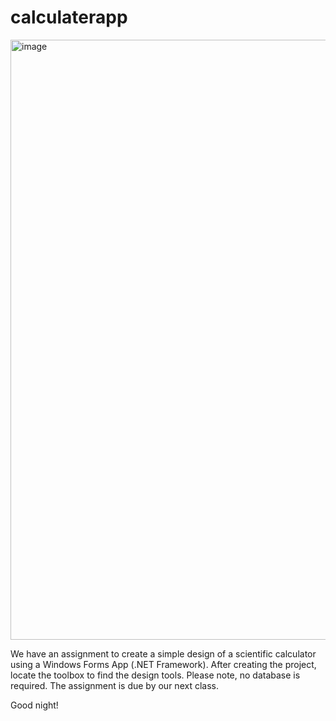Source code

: # calculaterapp


<img width="960" alt="image" src="https://github.com/user-attachments/assets/2229cfc0-bb3a-495f-84ec-809fd00d079b">

We have an assignment to create a simple design of a scientific calculator using a Windows Forms App (.NET Framework). After creating the project, locate the toolbox to find the design tools. Please note, no database is required. The assignment is due by our next class.

Good night!
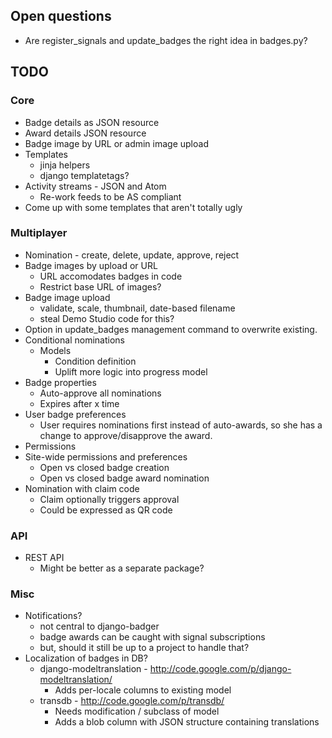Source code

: ## Open questions

* Are register_signals and update_badges the right idea in badges.py?

## TODO

### Core

* Badge details as JSON resource
* Award details JSON resource
* Badge image by URL or admin image upload
* Templates
    * jinja helpers
    * django templatetags?
* Activity streams - JSON and Atom
    * Re-work feeds to be AS compliant
* Come up with some templates that aren't totally ugly

### Multiplayer

* Nomination - create, delete, update, approve, reject
* Badge images by upload or URL
    * URL accomodates badges in code
    * Restrict base URL of images?
* Badge image upload
    * validate, scale, thumbnail, date-based filename
    * steal Demo Studio code for this?
* Option in update_badges management command to overwrite existing.
* Conditional nominations
    * Models
        * Condition definition
        * Uplift more logic into progress model
* Badge properties
    * Auto-approve all nominations
    * Expires after x time
* User badge preferences
    * User requires nominations first instead of auto-awards, so she has a
      change to approve/disapprove the award.
* Permissions
* Site-wide permissions and preferences
    * Open vs closed badge creation
    * Open vs closed badge award nomination
* Nomination with claim code
    * Claim optionally triggers approval
    * Could be expressed as QR code

### API

* REST API
    * Might be better as a separate package?

### Misc

* Notifications? 
    * not central to django-badger
    * badge awards can be caught with signal subscriptions
    * but, should it still be up to a project to handle that?
* Localization of badges in DB?
    * django-modeltranslation - http://code.google.com/p/django-modeltranslation/
        * Adds per-locale columns to existing model
    * transdb - http://code.google.com/p/transdb/
        * Needs modification / subclass of model
        * Adds a blob column with JSON structure containing translations
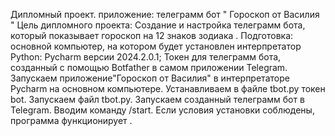 Дипломный проект.
приложение: телеграмм бот " Гороскоп от Василия "
Цель дипломного проекта: Создание и настройка телеграмм бота, который показывает гороскоп на 12 знаков зодиака .
Подготовка: основной компьютер, на котором будет установлен интерпретатор Python: Pycharm версии 2024.2.0.1; Токен для телеграмм бота, созданный с помощью Botfather в самом приложении Telegram.
Запускаем приложение"Гороскоп от Василия" в интерпретаторе Pycharm на основном компьютере.
Устанавливаем в файле tbot.py токен bot.
Запускаем файл tbot.py.
Запускаем созданный телеграмм бот в Telegram. Вводим команду /start. Если условия установки соблюдены, программа функционирует .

——

## TASK TO COMPLETE
I'd like every record above written out again exactly, without the pictures.

## EXERCISE RESULT
Source code

: # calculaterapp


<img width="960" alt="image" src="https://github.com/user-attachments/assets/2229cfc0-bb3a-495f-84ec-809fd00d079b">

We have an assignment to create a simple design of a scientific calculator using a Windows Forms App (.NET Framework). After creating the project, locate the toolbox to find the design tools. Please note, no database is required. The assignment is due by our next class.

Good night!
Source code

: ## Open questions

* Are register_signals and update_badges the right idea in badges.py?

## TODO

### Core

* Badge details as JSON resource
* Award details JSON resource
* Badge image by URL or admin image upload
* Templates
    * jinja helpers
    * django templatetags?
* Activity streams - JSON and Atom
    * Re-work feeds to be AS compliant
* Come up with some templates that aren't totally ugly

### Multiplayer

* Nomination - create, delete, update, approve, reject
* Badge images by upload or URL
    * URL accomodates badges in code
    * Restrict base URL of images?
* Badge image upload
    * validate, scale, thumbnail, date-based filename
    * steal Demo Studio code for this?
* Option in update_badges management command to overwrite existing.
* Conditional nominations
    * Models
        * Condition definition
        * Uplift more logic into progress model
* Badge properties
    * Auto-approve all nominations
    * Expires after x time
* User badge preferences
    * User requires nominations first instead of auto-awards, so she has a
      change to approve/disapprove the award.
* Permissions
* Site-wide permissions and preferences
    * Open vs closed badge creation
    * Open vs closed badge award nomination
* Nomination with claim code
    * Claim optionally triggers approval
    * Could be expressed as QR code

### API

* REST API
    * Might be better as a separate package?

### Misc

* Notifications? 
    * not central to django-badger
    * badge awards can be caught with signal subscriptions
    * but, should it still be up to a project to handle that?
* Localization of badges in DB?
    * django-modeltranslation - http://code.google.com/p/django-modeltranslation/
        * Adds per-locale columns to existing model
    * transdb - http://code.google.com/p/transdb/
        * Needs modification / subclass of model
        * Adds a blob column with JSON structure containing translations
 Дипломный проект.
приложение: телеграмм бот " Гороскоп от Василия "
Цель дипломного проекта: Создание и настройка телеграмм бота, который показывает гороскоп на 12 знаков зодиака .
Подготовка: основной компьютер, на котором будет установлен интерпретатор Python: Pycharm версии 2024.2.0.1; Токен для телеграмм бота, созданный с помощью Botfather в самом приложении Telegram.
Запускаем приложение"Гороскоп от Василия" в интерпретаторе Pycharm на основном компьютере.
Устанавливаем в файле tbot.py токен bot.
Запускаем файл tbot.py.
Запускаем созданный телеграмм бот в Telegram. Вводим команду /start. Если условия установки соблюдены, программа функционирует .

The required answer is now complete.